▶ _WORK ORDER_: Copy the data that follows exactly. Include no pictures.
◇ ◇ ◇ ◇
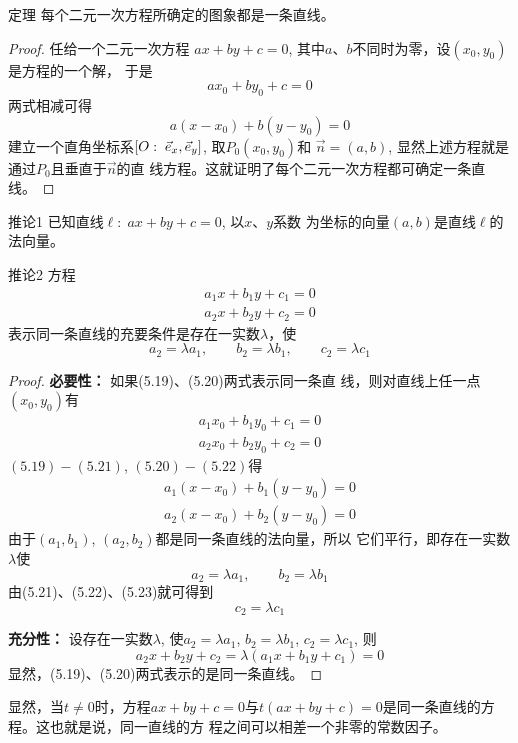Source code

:\begin{blk}
    {定理} 每个二元一次方程所确定的图象都是一条直线。
\end{blk}

\begin{proof}
任给一个二元一次方程
$ax+by+c=0$, 
其中$a$、$b$不同时为零，设$(x_0,y_0)$是方程的一个解，
于是
\[ax_0+by_0+c=0\]
两式相减可得
\[a(x-x_0)+b(y-y_0)=0\]
建立一个直角坐标系$[O:\; \vec{e}_x,\vec{e}_y]$, 取$P_0(x_0,y_0)$和
$\vec{n}=(a,b)$, 显然上述方程就是通过$P_0$且垂直于$\vec{n}$的直
线方程。这就证明了每个二元一次方程都可确定一条直线。
\end{proof}

\begin{blk}{推论1}
    已知直线$\ell:\; ax+by+c=0$, 以$x$、$y$系数
为坐标的向量$(a,b)$是直线$\ell$的法向量。
\end{blk}


\begin{blk}{推论2}
    方程
\begin{align}
    a_1x+b_1y+c_1=0\\
a_2x+b_2y+c_2=0
\end{align}
表示同一条直线的充要条件是存在一实数$\lambda$，使
\[a_2=\lambda a_1,\qquad b_2=\lambda b_1,\qquad  c_2=\lambda c_1\]
\end{blk}

\begin{proof}
\textbf{必要性：} 如果(5.19)、(5.20)两式表示同一条直
线，则对直线上任一点$(x_0,y_0)$有
\begin{align}
a_1x_0+b_1y_0+c_1=0\\
a_2x_0+b_2y_0+c_2=0
\end{align}
$(5.19)-(5.21)$, $(5.20)-(5.22)$得
\[\begin{split}
    a_1(x-x_0)+b_1(y-y_0)=0\\
a_2(x-x_0)+b_2(y-y_0)=0
\end{split}\]
由于$(a_1,b_1)$, $(a_2,b_2)$都是同一条直线的法向量，所以
它们平行，即存在一实数$\lambda$使
\begin{equation}
    a_2=\lambda a_1,\qquad b_2=\lambda b_1
\end{equation}
由(5.21)、(5.22)、(5.23)就可得到
\[c_2=\lambda c_1\]

\textbf{充分性：} 设存在一实数$\lambda$, 使$a_2=\lambda a_1$, $b_2=\lambda b_1$, 
$c_2=\lambda c_1$, 则
\[a_2x+b_2y+c_2=\lambda (a_1x+b_1y+c_1)=0\]
显然，(5.19)、(5.20)两式表示的是同一条直线。
\end{proof}

显然，当$t\ne 0$时，方程$ax+by+c=0$与$t(ax+by
+c)=0$是同一条直线的方程。这也就是说，同一直线的方
程之间可以相差一个非零的常数因子。

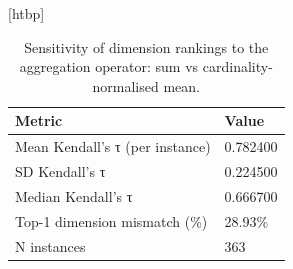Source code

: \begin{table}
\small[htbp]
\caption{Sensitivity of dimension rankings to the aggregation operator: sum vs cardinality-normalised mean.}
\label{tab:A06a_aggregation_summary}
\begin{tabular}{ll}
\toprule
Metric & Value \\
\midrule
Mean Kendall's τ (per instance) & 0.782400 \\
SD Kendall's τ & 0.224500 \\
Median Kendall's τ & 0.666700 \\
Top-1 dimension mismatch (\%) & 28.93\% \\
N instances & 363 \\
\bottomrule
\end{tabular}
\end{table}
◇ ◇ ◇ ◇
▶ _WRITTEN REPLY_:
Source code

:\begin{blk}
    {定理} 每个二元一次方程所确定的图象都是一条直线。
\end{blk}

\begin{proof}
任给一个二元一次方程
$ax+by+c=0$, 
其中$a$、$b$不同时为零，设$(x_0,y_0)$是方程的一个解，
于是
\[ax_0+by_0+c=0\]
两式相减可得
\[a(x-x_0)+b(y-y_0)=0\]
建立一个直角坐标系$[O:\; \vec{e}_x,\vec{e}_y]$, 取$P_0(x_0,y_0)$和
$\vec{n}=(a,b)$, 显然上述方程就是通过$P_0$且垂直于$\vec{n}$的直
线方程。这就证明了每个二元一次方程都可确定一条直线。
\end{proof}

\begin{blk}{推论1}
    已知直线$\ell:\; ax+by+c=0$, 以$x$、$y$系数
为坐标的向量$(a,b)$是直线$\ell$的法向量。
\end{blk}


\begin{blk}{推论2}
    方程
\begin{align}
    a_1x+b_1y+c_1=0\\
a_2x+b_2y+c_2=0
\end{align}
表示同一条直线的充要条件是存在一实数$\lambda$，使
\[a_2=\lambda a_1,\qquad b_2=\lambda b_1,\qquad  c_2=\lambda c_1\]
\end{blk}

\begin{proof}
\textbf{必要性：} 如果(5.19)、(5.20)两式表示同一条直
线，则对直线上任一点$(x_0,y_0)$有
\begin{align}
a_1x_0+b_1y_0+c_1=0\\
a_2x_0+b_2y_0+c_2=0
\end{align}
$(5.19)-(5.21)$, $(5.20)-(5.22)$得
\[\begin{split}
    a_1(x-x_0)+b_1(y-y_0)=0\\
a_2(x-x_0)+b_2(y-y_0)=0
\end{split}\]
由于$(a_1,b_1)$, $(a_2,b_2)$都是同一条直线的法向量，所以
它们平行，即存在一实数$\lambda$使
\begin{equation}
    a_2=\lambda a_1,\qquad b_2=\lambda b_1
\end{equation}
由(5.21)、(5.22)、(5.23)就可得到
\[c_2=\lambda c_1\]

\textbf{充分性：} 设存在一实数$\lambda$, 使$a_2=\lambda a_1$, $b_2=\lambda b_1$, 
$c_2=\lambda c_1$, 则
\[a_2x+b_2y+c_2=\lambda (a_1x+b_1y+c_1)=0\]
显然，(5.19)、(5.20)两式表示的是同一条直线。
\end{proof}

显然，当$t\ne 0$时，方程$ax+by+c=0$与$t(ax+by
+c)=0$是同一条直线的方程。这也就是说，同一直线的方
程之间可以相差一个非零的常数因子。

Source code

: \begin{table}
\small[htbp]
\caption{Sensitivity of dimension rankings to the aggregation operator: sum vs cardinality-normalised mean.}
\label{tab:A06a_aggregation_summary}
\begin{tabular}{ll}
\toprule
Metric & Value \\
\midrule
Mean Kendall's τ (per instance) & 0.782400 \\
SD Kendall's τ & 0.224500 \\
Median Kendall's τ & 0.666700 \\
Top-1 dimension mismatch (\%) & 28.93\% \\
N instances & 363 \\
\bottomrule
\end{tabular}
\end{table}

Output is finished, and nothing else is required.